▸ Instructions to follow
Find "1. Masukkan ayam, aduk" and "Terima kasih telah" in the records below. Copy the lines holding them and every line between, exactly, and no others.

= = = =

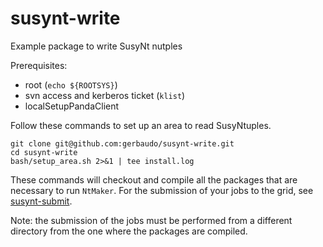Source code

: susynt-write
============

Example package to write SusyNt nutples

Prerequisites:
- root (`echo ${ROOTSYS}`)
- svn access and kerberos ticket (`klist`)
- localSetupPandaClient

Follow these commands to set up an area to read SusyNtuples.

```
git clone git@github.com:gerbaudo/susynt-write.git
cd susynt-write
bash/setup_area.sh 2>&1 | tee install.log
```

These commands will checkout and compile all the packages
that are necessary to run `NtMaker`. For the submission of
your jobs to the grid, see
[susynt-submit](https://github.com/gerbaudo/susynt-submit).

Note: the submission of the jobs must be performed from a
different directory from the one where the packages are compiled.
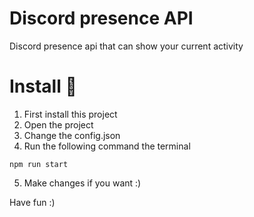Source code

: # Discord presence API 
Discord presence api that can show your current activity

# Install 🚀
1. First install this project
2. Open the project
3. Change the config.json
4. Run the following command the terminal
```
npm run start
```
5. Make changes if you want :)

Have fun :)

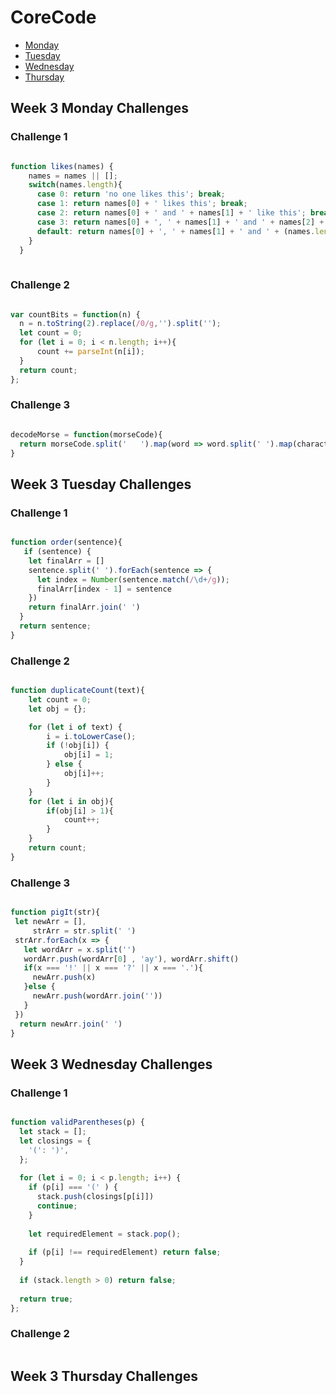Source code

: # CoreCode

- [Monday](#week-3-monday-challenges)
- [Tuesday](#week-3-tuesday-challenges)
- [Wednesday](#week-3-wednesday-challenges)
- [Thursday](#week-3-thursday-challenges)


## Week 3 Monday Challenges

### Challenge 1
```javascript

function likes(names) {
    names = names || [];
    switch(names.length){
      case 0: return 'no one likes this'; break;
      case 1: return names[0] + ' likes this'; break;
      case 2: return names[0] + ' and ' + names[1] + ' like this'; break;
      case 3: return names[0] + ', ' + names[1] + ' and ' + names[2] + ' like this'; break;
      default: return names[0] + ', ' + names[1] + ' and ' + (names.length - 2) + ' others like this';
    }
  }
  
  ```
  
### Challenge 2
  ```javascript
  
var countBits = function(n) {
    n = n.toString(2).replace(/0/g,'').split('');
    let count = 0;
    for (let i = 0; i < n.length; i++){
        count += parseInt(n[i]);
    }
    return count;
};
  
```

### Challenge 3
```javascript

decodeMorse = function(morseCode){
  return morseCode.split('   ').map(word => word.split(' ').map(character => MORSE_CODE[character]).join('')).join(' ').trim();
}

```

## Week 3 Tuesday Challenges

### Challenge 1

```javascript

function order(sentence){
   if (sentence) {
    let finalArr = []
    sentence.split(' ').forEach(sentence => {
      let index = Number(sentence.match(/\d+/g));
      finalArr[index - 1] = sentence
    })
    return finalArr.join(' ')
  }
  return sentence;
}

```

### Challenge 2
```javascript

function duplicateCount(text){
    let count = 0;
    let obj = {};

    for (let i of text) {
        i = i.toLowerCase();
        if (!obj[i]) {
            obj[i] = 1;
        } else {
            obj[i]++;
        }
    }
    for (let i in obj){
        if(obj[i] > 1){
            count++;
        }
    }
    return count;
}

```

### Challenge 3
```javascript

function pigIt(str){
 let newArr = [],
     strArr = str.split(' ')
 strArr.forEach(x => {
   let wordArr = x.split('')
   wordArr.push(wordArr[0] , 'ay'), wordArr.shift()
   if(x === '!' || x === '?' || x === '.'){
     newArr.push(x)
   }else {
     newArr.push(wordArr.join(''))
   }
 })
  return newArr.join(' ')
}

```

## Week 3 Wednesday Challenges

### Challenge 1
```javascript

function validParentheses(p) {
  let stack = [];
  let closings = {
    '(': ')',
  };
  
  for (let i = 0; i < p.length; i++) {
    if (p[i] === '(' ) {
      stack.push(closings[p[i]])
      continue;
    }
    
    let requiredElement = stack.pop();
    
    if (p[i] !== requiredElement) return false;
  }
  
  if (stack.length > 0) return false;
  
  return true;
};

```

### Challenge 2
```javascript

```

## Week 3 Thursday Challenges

= = = =

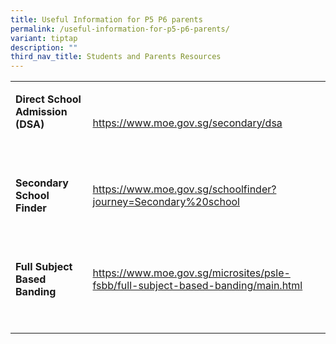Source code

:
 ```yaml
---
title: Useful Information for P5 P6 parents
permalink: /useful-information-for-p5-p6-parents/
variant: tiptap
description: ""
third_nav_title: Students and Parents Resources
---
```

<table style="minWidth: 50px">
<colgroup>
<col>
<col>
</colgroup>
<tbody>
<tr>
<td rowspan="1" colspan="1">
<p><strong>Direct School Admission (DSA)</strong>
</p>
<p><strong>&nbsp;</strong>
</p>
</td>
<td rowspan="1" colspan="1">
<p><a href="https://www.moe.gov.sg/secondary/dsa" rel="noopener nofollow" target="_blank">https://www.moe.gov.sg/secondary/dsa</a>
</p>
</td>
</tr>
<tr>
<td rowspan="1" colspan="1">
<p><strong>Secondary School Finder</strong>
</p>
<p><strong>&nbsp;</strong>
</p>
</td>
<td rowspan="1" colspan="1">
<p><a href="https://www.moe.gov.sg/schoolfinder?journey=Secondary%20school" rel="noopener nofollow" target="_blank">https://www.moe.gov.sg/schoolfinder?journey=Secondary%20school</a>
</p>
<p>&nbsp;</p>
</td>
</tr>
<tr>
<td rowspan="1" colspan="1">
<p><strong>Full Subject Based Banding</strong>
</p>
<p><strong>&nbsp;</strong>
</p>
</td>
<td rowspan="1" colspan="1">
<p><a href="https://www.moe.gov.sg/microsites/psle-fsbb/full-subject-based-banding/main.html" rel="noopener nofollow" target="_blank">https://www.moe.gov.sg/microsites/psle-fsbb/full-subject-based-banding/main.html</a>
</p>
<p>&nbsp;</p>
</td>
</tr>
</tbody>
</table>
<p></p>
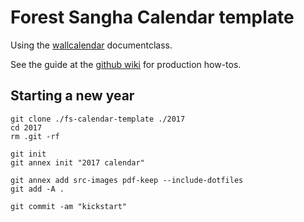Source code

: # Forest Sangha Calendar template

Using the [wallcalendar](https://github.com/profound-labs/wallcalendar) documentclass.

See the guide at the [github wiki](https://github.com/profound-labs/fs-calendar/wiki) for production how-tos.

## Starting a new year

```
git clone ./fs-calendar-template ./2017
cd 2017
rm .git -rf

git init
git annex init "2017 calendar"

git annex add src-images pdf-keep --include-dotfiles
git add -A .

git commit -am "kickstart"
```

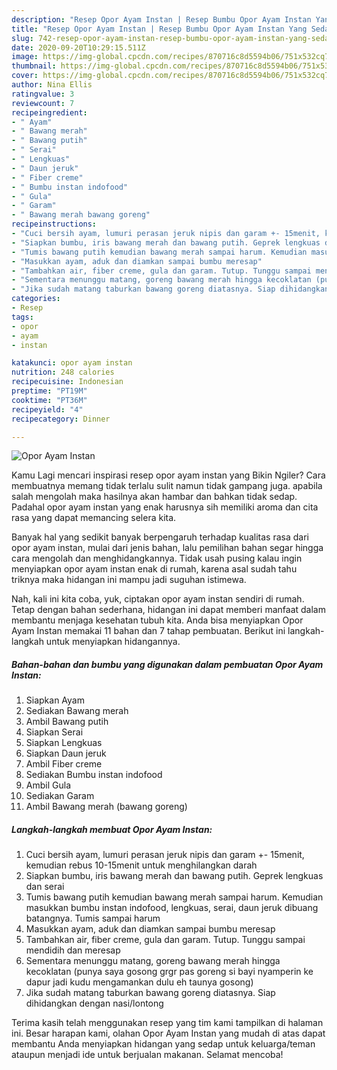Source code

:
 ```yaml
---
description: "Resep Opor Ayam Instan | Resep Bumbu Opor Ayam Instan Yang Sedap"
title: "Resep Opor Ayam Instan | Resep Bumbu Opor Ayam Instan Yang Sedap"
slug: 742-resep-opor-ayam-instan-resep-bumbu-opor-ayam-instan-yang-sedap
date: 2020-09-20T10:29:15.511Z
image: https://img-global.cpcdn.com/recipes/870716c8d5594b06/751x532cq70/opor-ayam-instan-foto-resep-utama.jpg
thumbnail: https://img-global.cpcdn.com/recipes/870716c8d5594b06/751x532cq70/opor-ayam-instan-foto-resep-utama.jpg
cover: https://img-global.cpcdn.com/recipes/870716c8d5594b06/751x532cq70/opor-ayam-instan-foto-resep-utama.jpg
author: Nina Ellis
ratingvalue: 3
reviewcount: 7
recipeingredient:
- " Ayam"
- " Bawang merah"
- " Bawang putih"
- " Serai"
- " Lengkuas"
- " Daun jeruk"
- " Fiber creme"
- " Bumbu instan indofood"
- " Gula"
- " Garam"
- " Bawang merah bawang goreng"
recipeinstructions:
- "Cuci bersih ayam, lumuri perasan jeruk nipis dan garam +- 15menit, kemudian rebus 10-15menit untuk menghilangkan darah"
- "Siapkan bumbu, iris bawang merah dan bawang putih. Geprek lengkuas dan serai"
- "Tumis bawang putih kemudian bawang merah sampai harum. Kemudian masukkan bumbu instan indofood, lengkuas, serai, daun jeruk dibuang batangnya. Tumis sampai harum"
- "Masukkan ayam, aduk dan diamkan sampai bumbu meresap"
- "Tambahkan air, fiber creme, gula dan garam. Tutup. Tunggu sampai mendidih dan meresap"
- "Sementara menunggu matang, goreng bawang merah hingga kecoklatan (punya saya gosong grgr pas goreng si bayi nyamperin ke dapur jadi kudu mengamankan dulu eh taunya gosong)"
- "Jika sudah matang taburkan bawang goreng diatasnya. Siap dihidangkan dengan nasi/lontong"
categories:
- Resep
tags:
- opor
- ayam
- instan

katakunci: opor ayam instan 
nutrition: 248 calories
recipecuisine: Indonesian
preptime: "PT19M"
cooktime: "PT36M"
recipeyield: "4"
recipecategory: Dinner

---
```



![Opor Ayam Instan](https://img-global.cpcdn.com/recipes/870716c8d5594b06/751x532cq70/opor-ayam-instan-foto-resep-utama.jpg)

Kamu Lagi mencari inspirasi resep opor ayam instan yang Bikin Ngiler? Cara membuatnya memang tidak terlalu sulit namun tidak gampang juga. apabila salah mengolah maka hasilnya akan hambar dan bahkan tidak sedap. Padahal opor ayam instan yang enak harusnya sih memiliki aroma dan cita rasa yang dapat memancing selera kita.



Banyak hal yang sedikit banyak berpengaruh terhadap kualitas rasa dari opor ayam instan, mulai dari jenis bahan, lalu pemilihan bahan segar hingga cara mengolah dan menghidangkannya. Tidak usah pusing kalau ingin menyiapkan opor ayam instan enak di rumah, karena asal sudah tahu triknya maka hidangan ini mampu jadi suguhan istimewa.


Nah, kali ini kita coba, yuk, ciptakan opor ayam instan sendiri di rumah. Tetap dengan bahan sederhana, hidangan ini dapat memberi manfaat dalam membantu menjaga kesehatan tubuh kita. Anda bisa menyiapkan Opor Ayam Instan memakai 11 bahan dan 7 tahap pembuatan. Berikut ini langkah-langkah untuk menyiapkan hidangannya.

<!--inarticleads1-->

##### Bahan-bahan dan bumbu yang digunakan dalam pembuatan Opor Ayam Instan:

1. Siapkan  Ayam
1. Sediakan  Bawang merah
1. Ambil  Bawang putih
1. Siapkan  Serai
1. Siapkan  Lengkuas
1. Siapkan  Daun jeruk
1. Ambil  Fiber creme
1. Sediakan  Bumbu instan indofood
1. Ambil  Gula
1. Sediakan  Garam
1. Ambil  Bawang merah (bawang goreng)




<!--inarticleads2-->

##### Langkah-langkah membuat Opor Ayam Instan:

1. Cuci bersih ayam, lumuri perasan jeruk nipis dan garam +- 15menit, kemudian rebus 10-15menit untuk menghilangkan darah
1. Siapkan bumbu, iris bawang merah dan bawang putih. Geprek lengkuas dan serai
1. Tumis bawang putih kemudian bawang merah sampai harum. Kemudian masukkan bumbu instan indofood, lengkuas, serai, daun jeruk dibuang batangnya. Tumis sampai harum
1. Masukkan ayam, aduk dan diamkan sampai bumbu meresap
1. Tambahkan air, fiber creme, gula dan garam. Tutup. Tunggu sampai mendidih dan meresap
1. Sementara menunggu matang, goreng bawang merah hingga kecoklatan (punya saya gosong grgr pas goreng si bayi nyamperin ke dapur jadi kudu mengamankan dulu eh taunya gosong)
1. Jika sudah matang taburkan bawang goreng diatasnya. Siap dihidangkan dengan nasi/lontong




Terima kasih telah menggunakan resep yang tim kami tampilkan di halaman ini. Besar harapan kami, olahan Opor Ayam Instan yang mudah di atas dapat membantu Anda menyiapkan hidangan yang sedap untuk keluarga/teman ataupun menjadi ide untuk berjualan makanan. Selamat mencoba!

= = = =

▸ Response area
1. Masukkan ayam, aduk dan diamkan sampai bumbu meresap
1. Tambahkan air, fiber creme, gula dan garam. Tutup. Tunggu sampai mendidih dan meresap
1. Sementara menunggu matang, goreng bawang merah hingga kecoklatan (punya saya gosong grgr pas goreng si bayi nyamperin ke dapur jadi kudu mengamankan dulu eh taunya gosong)
1. Jika sudah matang taburkan bawang goreng diatasnya. Siap dihidangkan dengan nasi/lontong




Terima kasih telah menggunakan resep yang tim kami tampilkan di halaman ini. Besar harapan kami, olahan Opor Ayam Instan yang mudah di atas dapat membantu Anda menyiapkan hidangan yang sedap untuk keluarga/teman ataupun menjadi ide untuk berjualan makanan. Selamat mencoba!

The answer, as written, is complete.